Try to use one of the I-quants, IQ4_NL or IQ4_XS, they should be better than Q4
Try to use one of the I-quants, IQ4_NL or IQ4_XS, they should be better than Q4
thanks! Tried IQ4_XS and it seems to run just as quickly but utilizes less memory than Q4 and I read it can be more accurate/provide better output than Q4? Good enough for me until I can install 590 drivers!
Thanks. Yes the I quants should be used, they actually use the imatrix for important tensors, so they should also perform better
Thanks. Yes the I quants should be used, they actually use the imatrix for important tensors, so they should also perform better
I was using your IQ4 version up until Qwen3.5-9b release and it ran fast and really well, thanks again!

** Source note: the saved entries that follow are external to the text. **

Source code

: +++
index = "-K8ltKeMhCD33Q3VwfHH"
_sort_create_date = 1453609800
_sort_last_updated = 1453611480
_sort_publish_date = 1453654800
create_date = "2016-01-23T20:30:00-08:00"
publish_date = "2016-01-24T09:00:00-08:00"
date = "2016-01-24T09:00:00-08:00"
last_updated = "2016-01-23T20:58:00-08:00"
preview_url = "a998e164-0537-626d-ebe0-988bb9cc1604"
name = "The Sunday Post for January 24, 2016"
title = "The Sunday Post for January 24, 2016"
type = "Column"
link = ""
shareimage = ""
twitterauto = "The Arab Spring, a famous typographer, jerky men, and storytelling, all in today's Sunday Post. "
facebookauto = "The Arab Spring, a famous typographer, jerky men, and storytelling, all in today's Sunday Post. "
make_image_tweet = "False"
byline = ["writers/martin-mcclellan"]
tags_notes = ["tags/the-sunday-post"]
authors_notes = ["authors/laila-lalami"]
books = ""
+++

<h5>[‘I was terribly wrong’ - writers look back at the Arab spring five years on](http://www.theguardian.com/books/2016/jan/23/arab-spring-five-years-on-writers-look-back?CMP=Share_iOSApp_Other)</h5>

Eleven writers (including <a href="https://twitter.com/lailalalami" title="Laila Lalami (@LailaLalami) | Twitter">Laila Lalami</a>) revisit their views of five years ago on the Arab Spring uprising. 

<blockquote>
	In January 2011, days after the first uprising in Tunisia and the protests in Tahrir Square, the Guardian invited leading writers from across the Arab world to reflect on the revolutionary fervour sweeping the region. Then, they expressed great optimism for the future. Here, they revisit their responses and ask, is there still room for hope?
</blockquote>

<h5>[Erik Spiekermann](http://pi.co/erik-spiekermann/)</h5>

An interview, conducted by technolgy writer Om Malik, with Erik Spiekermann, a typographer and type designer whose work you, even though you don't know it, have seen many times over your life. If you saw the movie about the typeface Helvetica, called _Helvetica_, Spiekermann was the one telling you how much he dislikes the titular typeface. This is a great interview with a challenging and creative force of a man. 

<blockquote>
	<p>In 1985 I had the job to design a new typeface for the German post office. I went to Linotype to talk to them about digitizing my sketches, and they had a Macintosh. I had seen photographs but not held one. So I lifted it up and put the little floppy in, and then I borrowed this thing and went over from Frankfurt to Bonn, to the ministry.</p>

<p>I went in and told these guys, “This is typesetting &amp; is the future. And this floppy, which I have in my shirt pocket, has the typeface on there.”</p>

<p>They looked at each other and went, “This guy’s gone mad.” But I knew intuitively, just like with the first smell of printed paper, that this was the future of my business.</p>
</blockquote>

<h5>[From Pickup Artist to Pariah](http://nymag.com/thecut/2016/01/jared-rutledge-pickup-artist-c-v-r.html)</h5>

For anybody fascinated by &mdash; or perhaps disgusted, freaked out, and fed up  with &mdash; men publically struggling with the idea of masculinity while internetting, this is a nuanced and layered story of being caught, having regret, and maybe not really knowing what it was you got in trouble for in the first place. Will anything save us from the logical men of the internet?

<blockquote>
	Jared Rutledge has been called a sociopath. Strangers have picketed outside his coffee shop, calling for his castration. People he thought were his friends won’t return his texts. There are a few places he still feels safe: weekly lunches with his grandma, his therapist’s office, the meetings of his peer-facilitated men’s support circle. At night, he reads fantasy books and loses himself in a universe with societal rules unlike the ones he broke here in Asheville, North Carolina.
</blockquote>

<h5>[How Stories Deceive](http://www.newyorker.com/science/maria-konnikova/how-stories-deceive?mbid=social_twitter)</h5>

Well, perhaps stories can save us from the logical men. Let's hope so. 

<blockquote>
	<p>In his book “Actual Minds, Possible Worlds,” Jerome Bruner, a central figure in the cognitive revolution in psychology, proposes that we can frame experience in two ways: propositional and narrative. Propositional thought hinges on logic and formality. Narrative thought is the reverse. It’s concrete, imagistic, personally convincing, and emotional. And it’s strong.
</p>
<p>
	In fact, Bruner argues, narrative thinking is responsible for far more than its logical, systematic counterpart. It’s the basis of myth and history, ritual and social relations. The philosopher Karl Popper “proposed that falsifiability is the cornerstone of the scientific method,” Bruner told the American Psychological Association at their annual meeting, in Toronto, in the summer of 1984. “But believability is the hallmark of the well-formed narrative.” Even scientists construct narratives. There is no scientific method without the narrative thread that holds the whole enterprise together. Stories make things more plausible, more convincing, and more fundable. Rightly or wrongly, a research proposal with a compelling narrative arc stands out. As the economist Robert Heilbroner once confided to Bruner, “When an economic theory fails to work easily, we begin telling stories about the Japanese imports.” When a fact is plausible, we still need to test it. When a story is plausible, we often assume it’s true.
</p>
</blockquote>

Sorry to bother you in this old thread, not sure how else to reach you! Since huihui is having trouble abliterating Qwen3.5-4b and 9b (https://x.com/support_huihui/status/2029057869598081152), while we wait, can you create IQ4_XS and MXFP4 from HauhauCS's Qwen3.5-9B-Uncensored-HauhauCS-Aggressive ? https://huggingface.co/HauhauCS/Qwen3.5-9B-Uncensored-HauhauCS-Aggressive
Thanks!
They seem to claim that it has zero refusals and is lossless, this is something I have never witnessed on abliterated models.
There is ALWAYS some loss.
Unless they use some novel way to doing that, I find that hard to believe. I will wait for some benchmarks
They seem to claim that it has zero refusals and is lossless, this is something I have never witnessed on abliterated models.

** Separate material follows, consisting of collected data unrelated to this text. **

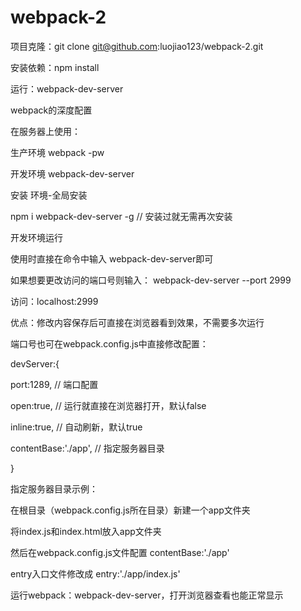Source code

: # webpack-2

项目克隆：git clone git@github.com:luojiao123/webpack-2.git

安装依赖：npm install

运行：webpack-dev-server



webpack的深度配置

在服务器上使用：

生产环境              webpack -pw

开发环境              webpack-dev-server


安装  环境-全局安装

npm i webpack-dev-server -g   // 安装过就无需再次安装


开发环境运行

使用时直接在命令中输入  webpack-dev-server即可

如果想要更改访问的端口号则输入： webpack-dev-server  --port  2999


访问：localhost:2999


优点：修改内容保存后可直接在浏览器看到效果，不需要多次运行


端口号也可在webpack.config.js中直接修改配置：

devServer:{

port:1289,   // 端口配置

open:true,   // 运行就直接在浏览器打开，默认false

inline:true,   // 自动刷新，默认true

contentBase:'./app', // 指定服务器目录

}


指定服务器目录示例：

在根目录（webpack.config.js所在目录）新建一个app文件夹

将index.js和index.html放入app文件夹

然后在webpack.config.js文件配置 contentBase:'./app'

entry入口文件修改成 entry:'./app/index.js'

运行webpack：webpack-dev-server，打开浏览器查看也能正常显示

There is ALWAYS some loss.
Unless they use some novel way to doing that, I find that hard to believe. I will wait for some benchmarks
Yep I was suspect of that when I saw it. Ive been using it any doesnt seem to have loss based on my daily usage, which isnt indicative of others though. Hopefully theres more benchmarks or huihui can figure out 9b and 4b!
They seem to claim that it has zero refusals and is lossless, this is something I have never witnessed on abliterated models.

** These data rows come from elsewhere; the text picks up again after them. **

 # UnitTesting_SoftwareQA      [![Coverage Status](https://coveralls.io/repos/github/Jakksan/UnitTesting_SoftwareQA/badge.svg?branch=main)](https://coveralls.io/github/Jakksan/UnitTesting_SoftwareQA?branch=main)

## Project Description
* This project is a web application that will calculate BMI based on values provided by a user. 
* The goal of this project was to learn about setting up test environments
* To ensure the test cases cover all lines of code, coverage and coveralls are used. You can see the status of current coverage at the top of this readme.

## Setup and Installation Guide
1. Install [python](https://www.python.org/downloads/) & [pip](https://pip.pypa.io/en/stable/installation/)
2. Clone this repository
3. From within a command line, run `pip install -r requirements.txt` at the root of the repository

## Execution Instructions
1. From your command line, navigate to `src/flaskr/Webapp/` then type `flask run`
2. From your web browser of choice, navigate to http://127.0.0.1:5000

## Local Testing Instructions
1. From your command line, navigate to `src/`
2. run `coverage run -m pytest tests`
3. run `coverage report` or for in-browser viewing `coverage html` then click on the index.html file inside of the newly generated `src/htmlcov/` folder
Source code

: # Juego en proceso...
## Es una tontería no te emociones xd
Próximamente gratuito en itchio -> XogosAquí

There is ALWAYS some loss.
Unless they use some novel way to doing that, I find that hard to believe. I will wait for some benchmarks
huihui 4b and 9b's are out!
https://huggingface.co/huihui-ai/Huihui-Qwen3.5-9B-abliterated
Thanks in advance!
I'm sure that the quantizer mradermacher will get to them, like he did with the other ones.
I don't think there's a need to have the same multiple quantizations of the same model.
I'm sure that the quantizer mradermacher will get to them, like he did with the other ones.
I don't think there's a need to have the same multiple quantizations of the same model.
100% makes sense - seems that he doesnt do MXFP4 though, would you still do that for 9b and 4b?
Those small models are dense model, and MXFP4 is only for MoE models, like the Huihui-Qwen3.5-35B-A3B-abliterated I already did
ahh gotcha, did not know that. Thanks!